**Problem requirements:**
Which lines below hold the word "の標準機能でシステムドライブ"? Report each one.
*** Opening of Information provided ***
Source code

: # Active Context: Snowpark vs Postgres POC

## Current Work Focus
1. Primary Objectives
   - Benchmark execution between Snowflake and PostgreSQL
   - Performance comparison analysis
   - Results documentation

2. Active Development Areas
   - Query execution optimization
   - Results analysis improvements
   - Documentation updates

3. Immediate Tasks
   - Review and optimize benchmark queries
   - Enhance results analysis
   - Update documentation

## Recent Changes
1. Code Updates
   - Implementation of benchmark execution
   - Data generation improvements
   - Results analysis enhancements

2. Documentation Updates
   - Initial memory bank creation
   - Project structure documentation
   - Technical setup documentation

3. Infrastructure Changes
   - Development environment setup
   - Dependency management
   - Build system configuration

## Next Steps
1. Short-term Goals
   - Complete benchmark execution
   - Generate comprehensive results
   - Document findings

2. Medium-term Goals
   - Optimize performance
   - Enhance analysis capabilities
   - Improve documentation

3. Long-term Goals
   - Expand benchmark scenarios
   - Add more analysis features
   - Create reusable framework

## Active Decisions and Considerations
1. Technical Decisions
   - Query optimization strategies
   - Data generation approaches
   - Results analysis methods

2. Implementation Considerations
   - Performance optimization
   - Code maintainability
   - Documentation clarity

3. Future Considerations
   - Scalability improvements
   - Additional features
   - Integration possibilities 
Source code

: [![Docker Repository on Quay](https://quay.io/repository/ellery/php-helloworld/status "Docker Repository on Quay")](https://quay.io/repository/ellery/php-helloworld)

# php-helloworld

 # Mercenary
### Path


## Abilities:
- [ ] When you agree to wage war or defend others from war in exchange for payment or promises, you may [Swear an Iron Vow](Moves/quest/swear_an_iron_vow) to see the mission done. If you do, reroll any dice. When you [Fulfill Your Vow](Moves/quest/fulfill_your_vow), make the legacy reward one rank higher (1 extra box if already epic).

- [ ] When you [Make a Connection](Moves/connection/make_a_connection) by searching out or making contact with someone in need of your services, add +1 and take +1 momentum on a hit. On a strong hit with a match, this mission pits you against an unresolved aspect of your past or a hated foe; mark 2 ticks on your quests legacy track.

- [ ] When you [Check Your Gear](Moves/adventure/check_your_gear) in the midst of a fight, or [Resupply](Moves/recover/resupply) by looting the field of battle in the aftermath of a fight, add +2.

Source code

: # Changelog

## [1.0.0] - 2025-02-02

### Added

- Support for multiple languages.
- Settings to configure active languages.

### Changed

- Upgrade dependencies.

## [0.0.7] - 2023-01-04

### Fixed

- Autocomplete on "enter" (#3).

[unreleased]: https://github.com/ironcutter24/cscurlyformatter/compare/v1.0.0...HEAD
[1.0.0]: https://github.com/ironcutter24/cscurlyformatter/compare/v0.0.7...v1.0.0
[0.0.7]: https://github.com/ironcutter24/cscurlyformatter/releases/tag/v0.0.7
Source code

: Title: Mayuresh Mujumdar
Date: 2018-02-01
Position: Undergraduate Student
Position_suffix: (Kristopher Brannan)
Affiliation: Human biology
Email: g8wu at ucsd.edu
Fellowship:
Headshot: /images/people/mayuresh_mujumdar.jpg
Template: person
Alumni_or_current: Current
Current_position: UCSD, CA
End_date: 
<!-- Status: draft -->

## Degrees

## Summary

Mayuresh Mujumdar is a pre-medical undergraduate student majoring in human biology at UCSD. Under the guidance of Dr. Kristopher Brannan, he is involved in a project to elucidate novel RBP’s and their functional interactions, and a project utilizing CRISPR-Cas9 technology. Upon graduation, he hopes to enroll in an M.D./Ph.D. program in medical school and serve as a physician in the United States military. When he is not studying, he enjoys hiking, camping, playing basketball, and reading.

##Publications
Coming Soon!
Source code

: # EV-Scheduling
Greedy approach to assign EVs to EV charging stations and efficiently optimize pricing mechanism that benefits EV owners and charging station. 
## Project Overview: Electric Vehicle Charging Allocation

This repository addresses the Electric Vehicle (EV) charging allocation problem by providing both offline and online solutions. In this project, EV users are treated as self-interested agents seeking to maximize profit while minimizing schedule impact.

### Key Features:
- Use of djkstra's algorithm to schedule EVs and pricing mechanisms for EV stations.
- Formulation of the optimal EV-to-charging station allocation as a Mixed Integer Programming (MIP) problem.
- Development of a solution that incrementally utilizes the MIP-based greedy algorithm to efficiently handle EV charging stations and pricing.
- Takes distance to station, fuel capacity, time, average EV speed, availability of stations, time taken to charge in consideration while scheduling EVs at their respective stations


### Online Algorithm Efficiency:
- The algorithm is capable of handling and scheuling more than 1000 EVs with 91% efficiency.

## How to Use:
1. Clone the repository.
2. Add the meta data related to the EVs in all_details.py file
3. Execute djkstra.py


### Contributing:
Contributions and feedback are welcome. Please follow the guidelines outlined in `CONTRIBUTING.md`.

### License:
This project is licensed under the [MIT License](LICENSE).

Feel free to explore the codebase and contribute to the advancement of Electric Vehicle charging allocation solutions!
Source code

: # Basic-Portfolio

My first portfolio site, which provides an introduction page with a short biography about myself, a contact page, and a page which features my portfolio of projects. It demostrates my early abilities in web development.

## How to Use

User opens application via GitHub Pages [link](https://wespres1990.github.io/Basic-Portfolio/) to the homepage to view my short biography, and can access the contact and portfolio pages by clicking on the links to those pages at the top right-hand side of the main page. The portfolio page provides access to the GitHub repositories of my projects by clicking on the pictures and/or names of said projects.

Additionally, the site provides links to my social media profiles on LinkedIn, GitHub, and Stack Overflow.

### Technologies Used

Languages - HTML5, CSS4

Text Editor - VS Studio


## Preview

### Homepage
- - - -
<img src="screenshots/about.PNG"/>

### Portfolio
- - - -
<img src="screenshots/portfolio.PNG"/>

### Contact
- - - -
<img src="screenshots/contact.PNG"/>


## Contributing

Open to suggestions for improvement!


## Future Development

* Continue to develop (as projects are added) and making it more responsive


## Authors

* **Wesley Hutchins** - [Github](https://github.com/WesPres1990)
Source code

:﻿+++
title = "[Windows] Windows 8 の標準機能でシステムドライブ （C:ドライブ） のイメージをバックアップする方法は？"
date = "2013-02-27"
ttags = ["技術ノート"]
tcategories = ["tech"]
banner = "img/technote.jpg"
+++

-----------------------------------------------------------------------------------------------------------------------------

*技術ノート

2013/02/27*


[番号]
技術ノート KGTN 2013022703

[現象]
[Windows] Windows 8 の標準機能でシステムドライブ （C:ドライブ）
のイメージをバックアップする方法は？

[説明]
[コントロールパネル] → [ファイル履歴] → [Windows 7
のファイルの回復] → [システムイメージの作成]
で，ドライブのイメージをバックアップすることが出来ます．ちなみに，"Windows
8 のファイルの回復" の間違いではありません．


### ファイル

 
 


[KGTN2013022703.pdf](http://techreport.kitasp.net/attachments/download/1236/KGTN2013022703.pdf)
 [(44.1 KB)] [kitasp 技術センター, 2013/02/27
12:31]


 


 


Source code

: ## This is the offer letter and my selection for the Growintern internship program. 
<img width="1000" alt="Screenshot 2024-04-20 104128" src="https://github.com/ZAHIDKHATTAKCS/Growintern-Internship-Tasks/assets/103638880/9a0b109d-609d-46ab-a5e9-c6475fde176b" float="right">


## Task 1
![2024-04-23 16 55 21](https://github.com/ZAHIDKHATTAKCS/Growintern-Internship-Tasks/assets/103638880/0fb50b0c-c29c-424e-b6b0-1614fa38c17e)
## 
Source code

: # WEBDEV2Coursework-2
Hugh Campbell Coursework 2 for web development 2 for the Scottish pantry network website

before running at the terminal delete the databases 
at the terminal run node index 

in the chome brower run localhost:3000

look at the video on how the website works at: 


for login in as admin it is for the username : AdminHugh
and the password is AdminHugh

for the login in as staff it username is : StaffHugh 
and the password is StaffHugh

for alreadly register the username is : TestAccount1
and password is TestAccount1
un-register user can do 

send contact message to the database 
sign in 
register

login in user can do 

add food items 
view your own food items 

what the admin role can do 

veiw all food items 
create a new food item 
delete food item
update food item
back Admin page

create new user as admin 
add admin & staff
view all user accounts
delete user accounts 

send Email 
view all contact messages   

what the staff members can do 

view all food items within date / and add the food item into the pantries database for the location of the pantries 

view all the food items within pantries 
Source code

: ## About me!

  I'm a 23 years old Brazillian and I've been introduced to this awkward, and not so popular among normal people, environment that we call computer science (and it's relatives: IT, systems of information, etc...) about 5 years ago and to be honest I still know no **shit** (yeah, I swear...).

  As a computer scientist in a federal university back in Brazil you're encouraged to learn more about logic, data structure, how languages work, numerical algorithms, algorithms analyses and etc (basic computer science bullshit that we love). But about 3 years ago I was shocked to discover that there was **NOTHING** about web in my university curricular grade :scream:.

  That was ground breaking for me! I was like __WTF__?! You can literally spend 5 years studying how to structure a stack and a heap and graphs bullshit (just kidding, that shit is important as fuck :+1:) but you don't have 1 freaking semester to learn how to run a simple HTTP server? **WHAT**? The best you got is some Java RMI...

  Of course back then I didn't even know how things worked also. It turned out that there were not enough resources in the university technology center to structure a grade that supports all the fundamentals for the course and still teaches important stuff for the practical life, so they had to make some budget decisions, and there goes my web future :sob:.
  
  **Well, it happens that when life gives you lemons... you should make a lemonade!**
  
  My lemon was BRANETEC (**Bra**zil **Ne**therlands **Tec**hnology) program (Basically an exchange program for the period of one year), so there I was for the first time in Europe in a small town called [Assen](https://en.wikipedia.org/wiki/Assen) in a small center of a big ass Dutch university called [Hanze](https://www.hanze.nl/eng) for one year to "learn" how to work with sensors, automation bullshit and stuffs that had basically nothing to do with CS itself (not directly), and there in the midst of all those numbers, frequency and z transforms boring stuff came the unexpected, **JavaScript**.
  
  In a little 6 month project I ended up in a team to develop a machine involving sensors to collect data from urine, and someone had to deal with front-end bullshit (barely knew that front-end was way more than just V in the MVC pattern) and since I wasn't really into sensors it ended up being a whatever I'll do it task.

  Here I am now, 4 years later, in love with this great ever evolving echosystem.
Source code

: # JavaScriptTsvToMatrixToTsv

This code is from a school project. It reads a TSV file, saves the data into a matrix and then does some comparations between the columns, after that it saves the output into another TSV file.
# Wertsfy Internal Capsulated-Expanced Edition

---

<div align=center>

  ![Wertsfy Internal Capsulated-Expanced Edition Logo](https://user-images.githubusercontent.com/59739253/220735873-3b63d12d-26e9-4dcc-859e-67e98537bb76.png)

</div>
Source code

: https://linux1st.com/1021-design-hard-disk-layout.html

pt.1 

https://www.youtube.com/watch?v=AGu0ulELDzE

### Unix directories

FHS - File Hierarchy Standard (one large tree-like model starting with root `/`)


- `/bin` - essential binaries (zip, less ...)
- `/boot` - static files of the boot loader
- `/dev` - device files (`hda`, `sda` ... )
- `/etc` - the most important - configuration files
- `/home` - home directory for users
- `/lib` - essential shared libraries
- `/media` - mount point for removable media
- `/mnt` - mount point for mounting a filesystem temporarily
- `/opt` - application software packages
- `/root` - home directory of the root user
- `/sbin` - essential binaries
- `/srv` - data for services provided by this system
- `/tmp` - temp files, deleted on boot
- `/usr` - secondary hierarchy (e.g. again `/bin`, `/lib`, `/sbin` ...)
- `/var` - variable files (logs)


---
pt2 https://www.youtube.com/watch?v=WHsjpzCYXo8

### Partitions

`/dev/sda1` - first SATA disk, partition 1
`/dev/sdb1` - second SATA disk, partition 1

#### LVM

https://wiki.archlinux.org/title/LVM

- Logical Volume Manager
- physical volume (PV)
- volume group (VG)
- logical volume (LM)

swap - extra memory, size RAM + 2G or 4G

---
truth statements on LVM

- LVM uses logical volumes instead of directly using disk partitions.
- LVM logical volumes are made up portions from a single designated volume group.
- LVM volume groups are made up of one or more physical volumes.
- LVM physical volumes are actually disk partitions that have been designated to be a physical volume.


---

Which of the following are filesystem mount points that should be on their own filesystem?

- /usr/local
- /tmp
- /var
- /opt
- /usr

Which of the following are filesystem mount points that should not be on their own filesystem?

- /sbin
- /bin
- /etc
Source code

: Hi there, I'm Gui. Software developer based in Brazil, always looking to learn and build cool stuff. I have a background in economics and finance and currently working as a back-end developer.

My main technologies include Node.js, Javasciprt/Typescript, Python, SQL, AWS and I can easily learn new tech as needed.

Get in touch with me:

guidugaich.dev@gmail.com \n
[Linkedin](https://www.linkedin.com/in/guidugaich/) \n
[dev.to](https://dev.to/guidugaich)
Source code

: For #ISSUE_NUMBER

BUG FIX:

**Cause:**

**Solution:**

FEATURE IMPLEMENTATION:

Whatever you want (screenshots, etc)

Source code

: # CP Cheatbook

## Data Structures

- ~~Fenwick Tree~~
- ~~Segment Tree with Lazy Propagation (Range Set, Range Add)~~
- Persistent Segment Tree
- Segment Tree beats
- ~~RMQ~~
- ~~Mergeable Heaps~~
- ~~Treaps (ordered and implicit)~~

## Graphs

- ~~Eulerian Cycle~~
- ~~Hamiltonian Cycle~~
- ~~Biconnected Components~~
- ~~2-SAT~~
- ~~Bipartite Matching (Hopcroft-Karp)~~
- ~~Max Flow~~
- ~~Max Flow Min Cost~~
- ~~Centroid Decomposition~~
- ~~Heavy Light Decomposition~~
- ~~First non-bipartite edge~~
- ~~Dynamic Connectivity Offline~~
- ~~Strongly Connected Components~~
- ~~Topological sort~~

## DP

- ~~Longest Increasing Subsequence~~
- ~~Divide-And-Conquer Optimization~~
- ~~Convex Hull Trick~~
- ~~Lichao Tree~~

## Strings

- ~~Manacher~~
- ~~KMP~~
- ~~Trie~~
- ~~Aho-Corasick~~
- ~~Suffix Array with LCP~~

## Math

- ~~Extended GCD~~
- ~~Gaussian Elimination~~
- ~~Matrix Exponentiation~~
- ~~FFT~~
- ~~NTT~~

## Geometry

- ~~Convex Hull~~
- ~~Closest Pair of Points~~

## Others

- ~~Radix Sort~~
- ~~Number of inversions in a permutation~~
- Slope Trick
*** Close of Information provided ***
**Task response:**
title = "[Windows] Windows 8 の標準機能でシステムドライブ （C:ドライブ） のイメージをバックアップする方法は？"
[Windows] Windows 8 の標準機能でシステムドライブ （C:ドライブ）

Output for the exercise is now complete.